Maran: “Abbiamo voglia di crescere”

Maran: “Abbiamo voglia di crescere”

“Sin dal primo colloquio il Presidente mi ha trasmesso il suo entusiasmo. Per me è fondamentale l’idea di costruire qualcosa: sapere che questo club ha voglia di crescere ed essere parte del progetto è gratificante”. Rolando Maran ha partecipato alla trasmissione radiofonica “Il Cagliari in diretta”, toccando svariati temi, a cominciare dall’analisi delle prime giornate di campionato. “Alla partenza abbiamo preso una buca ma eravamo convinti che sarebbe stato un episodio isolato e l’abbiamo dimostrato facendo risultato contro Sassuolo e Atalanta. Per come l’abbiamo giocata, nella partita con gli emiliani ci manca qualcosa in termini di punti ma il valore della prestazione non cambia”.

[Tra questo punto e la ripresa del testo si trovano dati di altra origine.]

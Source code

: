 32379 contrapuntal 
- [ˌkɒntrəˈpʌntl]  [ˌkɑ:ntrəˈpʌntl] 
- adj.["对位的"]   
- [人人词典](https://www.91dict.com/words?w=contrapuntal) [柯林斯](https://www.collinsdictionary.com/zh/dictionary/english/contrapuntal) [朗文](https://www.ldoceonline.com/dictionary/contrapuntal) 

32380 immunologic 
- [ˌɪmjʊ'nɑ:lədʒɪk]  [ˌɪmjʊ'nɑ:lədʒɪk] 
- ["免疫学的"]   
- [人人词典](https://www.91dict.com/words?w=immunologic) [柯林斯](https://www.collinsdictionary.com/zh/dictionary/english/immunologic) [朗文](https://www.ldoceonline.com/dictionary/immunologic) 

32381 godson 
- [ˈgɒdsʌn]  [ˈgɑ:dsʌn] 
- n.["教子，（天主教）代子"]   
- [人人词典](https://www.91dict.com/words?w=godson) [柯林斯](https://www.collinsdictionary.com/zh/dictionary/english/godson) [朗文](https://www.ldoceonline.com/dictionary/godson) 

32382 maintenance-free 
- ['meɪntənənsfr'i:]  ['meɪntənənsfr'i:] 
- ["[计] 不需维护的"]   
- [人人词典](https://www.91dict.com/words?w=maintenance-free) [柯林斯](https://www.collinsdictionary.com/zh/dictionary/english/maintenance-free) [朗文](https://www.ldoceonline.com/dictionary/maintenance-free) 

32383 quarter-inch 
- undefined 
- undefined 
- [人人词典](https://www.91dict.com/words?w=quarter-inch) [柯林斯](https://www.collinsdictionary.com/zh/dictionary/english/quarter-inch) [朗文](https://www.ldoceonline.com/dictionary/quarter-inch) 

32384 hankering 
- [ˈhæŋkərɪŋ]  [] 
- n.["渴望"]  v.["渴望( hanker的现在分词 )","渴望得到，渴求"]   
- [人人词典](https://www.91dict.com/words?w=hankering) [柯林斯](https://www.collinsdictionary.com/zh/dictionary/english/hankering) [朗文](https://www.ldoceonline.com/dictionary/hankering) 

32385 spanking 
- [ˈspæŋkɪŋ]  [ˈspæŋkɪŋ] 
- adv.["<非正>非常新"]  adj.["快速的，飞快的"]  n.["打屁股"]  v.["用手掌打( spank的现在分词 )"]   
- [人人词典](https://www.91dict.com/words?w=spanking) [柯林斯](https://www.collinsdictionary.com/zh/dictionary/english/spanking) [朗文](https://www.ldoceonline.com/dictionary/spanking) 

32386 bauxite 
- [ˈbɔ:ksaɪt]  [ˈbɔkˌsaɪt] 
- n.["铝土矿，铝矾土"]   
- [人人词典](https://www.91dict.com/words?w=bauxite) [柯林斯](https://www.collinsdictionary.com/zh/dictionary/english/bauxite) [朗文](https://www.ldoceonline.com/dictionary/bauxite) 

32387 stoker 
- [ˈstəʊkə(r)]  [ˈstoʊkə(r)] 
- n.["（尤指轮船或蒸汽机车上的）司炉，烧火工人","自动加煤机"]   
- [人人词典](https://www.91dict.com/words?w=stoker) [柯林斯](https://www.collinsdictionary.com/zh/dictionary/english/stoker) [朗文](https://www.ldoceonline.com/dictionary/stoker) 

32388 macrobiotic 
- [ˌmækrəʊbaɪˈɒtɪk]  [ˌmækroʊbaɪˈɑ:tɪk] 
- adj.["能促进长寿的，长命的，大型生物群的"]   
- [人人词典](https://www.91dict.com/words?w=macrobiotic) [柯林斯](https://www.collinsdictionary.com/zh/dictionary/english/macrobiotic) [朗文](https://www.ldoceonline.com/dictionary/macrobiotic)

L’ATTITUDINE DELLA SQUADRA
“Non voglio parlare dei singoli ma vedo che in generale c’è grande partecipazione in quel che facciamo. Questo esalta lo spirito di tutti, indipendentemente dal ruolo in campo: i ragazzi cercano di fare qualcosa in più, non solo il proprio compitino: è ciò che dobbiamo fare se vogliamo superare i nostri limiti e migliorare”.
GLI OBIETTIVI STAGIONALI
“Parlare solo di salvezza non mi piace, ma bisogna essere realisti e non perdere di vista il nostro obiettivo. Mantenere la categoria è vitale, sarà un campionato difficile, credo che il livello medio si sia alzato. Dobbiamo guardare sempre una posizione sopra di noi, senza precluderci niente e senza guardare in faccia nessun avversario”.
IL MILAN
“Una delle squadre più in forma, così come lo erano Sassuolo e Atalanta. I rossoneri non sono solo Higuain, hanno anche altre individualità di spessore. Per noi affrontare una squadra in ottima condizione costituisce uno stimolo ancora maggiore: credo che partite di questo tipo debbano essere affrontate con sacrificio, coraggio e sfacciataggine. Sono fiducioso”.
IL RITORNO DI JOAO PEDRO
“Una bella notizia per tutti. Torna a disposizione un giocatore importante, è fermo da un po' ma è anche carico, ha entusiasmo, con lui il Cagliari diventerà ancora più forte”.
IL RAPPORTO CON LA CITTA’ E CON I SARDI
“Non voglio essere scontato ma ho apprezzato da subito questa città e questa gente. Mi ha stupito l’orgoglio dell’identità, il senso di appartenenza che viene trasmesso in ogni situazione e che per me è un valore assoluto. I tifosi mi fermano per strada, mi fanno sentire il significato di questa maglia: per me è un motivo di orgoglio e responsabilità, non puoi tradire delle persone con questa passione. I trentini e i sardi hanno un rapporto speciale con la propria terra, la propria lingua. Mi piace vivere la città, passeggiare per il centro e godermi il quotidiano. Non ho ancora avuto il tempo di conoscere bene Cagliari, spero di avere la possibilità di farlo presto”.